::: Data to use :::
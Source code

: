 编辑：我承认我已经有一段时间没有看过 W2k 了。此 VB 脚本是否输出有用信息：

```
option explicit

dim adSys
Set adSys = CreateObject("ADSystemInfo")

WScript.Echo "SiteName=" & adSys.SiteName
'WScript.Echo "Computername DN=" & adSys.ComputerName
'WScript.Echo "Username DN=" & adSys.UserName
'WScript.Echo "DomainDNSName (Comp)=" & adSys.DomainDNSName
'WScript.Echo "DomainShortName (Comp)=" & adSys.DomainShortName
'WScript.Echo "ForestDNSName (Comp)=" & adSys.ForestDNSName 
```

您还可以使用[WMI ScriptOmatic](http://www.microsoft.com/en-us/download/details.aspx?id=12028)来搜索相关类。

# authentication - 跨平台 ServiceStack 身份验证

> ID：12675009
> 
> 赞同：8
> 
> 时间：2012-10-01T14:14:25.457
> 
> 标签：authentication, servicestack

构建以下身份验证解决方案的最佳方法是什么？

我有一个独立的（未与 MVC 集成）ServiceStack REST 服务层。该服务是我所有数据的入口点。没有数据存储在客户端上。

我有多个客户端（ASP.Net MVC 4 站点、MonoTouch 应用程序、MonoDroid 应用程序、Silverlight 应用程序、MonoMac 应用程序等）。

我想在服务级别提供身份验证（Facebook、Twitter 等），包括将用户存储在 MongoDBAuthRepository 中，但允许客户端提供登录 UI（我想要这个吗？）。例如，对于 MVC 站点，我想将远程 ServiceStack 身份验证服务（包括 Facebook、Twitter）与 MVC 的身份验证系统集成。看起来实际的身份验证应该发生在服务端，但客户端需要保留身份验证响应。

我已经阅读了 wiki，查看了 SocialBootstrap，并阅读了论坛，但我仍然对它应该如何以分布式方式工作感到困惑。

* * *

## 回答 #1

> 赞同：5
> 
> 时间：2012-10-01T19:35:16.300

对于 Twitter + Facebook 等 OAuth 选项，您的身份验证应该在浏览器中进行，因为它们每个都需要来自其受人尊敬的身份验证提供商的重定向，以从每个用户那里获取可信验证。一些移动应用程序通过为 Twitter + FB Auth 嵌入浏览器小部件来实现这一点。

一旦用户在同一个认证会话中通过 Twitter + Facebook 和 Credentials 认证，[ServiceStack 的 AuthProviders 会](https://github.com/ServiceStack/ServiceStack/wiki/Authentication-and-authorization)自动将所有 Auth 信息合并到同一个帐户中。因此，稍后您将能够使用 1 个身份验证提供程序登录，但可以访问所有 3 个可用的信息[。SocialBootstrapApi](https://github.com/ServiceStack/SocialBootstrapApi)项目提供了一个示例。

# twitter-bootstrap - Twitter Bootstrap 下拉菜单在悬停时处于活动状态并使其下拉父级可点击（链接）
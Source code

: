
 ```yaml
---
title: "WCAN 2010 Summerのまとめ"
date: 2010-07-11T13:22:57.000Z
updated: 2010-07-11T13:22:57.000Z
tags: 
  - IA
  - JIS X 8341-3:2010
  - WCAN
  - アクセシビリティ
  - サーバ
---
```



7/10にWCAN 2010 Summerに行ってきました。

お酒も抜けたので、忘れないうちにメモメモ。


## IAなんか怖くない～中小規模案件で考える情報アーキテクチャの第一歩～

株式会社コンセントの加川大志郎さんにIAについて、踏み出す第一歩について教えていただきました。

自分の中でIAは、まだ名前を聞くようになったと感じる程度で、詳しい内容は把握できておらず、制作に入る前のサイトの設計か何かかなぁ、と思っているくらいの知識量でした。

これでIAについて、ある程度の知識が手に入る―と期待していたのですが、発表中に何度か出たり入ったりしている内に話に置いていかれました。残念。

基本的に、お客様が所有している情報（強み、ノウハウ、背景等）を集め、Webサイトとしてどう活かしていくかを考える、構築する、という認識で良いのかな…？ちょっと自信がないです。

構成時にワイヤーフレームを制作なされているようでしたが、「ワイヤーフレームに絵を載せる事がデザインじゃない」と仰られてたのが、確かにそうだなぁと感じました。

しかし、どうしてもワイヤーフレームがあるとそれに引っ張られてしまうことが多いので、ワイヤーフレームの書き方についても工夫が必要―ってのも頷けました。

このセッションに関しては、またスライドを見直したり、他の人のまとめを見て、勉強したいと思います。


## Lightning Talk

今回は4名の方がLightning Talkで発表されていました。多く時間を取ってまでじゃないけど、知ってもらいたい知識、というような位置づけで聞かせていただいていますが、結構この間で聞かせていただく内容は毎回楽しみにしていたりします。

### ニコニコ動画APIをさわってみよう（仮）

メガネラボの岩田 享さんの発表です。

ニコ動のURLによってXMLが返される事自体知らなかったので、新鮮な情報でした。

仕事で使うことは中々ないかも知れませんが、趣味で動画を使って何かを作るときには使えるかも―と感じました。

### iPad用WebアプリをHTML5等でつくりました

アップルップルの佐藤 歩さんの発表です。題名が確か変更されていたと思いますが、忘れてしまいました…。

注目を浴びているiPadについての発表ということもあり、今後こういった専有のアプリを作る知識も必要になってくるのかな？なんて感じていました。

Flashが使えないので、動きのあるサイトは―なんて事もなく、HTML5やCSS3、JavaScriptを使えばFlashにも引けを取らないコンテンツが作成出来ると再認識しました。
:::
What is required
Counting only lines with the word "adSys" in them, say how many there are in the entries above, with no other words.

Result
8